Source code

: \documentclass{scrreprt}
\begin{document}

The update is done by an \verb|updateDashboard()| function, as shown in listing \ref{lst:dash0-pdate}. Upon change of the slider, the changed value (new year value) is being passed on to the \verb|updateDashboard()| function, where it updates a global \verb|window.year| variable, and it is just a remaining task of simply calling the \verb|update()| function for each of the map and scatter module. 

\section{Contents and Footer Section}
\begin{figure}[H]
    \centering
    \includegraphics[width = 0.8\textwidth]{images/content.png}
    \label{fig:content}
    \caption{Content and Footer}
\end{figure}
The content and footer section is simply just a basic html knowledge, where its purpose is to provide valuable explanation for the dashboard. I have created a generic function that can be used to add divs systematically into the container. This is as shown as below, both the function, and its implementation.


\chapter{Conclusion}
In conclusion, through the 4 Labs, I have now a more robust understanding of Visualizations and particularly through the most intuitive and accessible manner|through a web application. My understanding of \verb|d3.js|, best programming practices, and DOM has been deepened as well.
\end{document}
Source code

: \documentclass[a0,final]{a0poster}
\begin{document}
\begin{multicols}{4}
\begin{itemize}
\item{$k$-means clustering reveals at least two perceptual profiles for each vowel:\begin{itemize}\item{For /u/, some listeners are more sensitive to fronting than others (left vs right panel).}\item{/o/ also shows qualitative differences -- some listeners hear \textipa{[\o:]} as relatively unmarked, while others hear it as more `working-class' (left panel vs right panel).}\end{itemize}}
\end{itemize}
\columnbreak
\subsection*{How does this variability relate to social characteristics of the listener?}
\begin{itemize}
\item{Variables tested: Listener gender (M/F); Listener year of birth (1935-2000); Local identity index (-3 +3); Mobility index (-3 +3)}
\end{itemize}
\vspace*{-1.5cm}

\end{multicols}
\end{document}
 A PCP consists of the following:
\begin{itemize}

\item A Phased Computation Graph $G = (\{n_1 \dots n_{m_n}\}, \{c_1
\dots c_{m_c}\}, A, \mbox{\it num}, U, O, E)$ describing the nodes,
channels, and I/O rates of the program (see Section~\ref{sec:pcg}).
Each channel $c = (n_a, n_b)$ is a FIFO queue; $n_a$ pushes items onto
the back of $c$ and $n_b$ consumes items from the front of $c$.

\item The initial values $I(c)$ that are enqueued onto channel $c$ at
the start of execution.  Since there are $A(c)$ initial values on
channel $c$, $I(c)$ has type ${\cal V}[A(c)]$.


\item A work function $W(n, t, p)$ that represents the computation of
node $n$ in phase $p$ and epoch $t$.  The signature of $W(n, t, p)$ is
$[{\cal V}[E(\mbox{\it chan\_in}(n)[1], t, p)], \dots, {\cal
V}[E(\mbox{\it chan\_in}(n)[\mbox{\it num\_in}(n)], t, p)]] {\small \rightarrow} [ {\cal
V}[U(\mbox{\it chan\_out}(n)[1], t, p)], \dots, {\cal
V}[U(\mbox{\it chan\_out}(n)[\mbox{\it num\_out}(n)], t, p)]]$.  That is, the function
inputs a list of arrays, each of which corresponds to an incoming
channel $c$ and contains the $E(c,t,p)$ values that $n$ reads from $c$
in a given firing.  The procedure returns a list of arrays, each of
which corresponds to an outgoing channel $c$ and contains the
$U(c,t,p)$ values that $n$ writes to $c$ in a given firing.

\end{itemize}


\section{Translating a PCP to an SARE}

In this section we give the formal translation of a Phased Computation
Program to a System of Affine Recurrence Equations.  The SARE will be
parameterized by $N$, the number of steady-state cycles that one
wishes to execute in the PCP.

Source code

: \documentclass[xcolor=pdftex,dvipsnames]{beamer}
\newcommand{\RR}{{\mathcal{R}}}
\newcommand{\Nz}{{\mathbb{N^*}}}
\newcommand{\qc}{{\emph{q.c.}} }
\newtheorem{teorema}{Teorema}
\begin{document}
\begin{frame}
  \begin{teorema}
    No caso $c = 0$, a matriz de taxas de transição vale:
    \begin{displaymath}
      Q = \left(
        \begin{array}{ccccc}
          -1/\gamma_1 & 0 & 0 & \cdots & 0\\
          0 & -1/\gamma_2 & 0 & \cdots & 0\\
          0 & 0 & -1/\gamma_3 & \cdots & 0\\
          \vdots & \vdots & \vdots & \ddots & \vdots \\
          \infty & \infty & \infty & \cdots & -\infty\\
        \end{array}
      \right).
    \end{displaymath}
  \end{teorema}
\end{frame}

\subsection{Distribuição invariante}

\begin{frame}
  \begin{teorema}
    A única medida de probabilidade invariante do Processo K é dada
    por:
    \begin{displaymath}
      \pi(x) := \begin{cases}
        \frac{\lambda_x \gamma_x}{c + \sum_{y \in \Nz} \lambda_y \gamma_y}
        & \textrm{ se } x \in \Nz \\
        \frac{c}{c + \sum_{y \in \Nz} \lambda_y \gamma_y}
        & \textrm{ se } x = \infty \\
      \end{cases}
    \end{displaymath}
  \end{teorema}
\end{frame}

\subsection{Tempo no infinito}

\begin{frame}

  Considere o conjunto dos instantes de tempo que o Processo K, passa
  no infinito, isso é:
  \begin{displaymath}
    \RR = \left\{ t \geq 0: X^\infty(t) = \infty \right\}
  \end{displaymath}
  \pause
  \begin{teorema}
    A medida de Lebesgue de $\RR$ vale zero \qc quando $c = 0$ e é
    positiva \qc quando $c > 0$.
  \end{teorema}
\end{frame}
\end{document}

--- --- ---

YOUR GOAL: Among the lines of the material above, count those that include "arrays" and report that number alone.

WRITTEN RESPONSE: 2